▸ **Work to be completed**
Keep every line of the data below that has the string "quote" and present those lines.

━━━━━ Study material ━━━━━

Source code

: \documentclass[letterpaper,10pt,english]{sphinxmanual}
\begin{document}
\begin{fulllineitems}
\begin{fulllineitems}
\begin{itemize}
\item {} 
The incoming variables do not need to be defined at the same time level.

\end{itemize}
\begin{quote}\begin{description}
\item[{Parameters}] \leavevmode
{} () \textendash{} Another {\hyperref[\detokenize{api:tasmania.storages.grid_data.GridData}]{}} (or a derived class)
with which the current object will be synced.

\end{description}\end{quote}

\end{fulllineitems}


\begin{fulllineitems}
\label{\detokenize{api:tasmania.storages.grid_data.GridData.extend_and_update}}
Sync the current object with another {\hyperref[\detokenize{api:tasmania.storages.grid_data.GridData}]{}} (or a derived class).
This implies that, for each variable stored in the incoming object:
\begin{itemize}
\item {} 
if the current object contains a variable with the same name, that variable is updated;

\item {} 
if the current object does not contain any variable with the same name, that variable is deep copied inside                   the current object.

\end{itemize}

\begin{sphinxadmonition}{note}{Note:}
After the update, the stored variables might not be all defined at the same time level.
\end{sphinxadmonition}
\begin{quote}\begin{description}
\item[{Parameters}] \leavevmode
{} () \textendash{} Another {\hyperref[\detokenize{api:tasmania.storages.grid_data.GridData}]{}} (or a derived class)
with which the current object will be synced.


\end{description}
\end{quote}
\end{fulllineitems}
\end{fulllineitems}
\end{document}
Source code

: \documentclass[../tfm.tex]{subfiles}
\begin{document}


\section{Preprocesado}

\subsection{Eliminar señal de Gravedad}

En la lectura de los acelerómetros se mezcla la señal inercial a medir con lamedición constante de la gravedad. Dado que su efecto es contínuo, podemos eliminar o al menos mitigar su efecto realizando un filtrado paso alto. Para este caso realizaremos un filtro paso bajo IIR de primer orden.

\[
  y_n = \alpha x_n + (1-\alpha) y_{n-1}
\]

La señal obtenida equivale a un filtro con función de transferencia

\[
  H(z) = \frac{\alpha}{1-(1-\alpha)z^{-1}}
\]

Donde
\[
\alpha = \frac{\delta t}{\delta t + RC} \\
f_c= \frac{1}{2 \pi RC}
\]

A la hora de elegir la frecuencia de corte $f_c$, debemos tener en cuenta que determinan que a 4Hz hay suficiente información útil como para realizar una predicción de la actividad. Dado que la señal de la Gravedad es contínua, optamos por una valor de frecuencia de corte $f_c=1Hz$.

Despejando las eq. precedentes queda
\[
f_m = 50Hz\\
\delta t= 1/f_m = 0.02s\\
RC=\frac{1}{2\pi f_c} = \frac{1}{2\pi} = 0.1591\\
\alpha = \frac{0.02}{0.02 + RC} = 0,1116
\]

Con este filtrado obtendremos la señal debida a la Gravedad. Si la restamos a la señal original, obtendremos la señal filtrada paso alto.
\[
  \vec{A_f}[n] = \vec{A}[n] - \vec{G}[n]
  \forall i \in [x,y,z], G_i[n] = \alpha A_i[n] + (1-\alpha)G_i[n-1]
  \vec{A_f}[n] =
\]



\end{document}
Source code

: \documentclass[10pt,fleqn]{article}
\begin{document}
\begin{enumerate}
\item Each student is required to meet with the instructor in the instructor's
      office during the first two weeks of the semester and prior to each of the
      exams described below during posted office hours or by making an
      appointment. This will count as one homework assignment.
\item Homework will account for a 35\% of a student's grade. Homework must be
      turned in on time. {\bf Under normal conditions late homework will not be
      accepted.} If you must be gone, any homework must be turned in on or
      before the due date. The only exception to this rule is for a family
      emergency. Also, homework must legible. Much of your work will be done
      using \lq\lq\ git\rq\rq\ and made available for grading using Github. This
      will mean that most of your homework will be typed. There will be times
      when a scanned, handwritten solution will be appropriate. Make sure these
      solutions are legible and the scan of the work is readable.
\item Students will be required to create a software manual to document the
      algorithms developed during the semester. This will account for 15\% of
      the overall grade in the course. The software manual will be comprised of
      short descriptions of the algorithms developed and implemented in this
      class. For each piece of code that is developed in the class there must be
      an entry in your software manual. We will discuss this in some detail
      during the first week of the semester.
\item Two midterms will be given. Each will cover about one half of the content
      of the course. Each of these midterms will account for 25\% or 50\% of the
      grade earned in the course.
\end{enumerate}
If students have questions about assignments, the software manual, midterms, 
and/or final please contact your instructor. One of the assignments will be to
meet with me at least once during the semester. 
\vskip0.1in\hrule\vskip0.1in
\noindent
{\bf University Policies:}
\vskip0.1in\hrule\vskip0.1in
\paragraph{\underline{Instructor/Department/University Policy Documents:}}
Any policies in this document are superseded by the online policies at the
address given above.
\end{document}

━━━━━

▸ **Answer to the problem**
\begin{quote}\begin{description}
\end{description}\end{quote}
\begin{quote}\begin{description}
\end{quote}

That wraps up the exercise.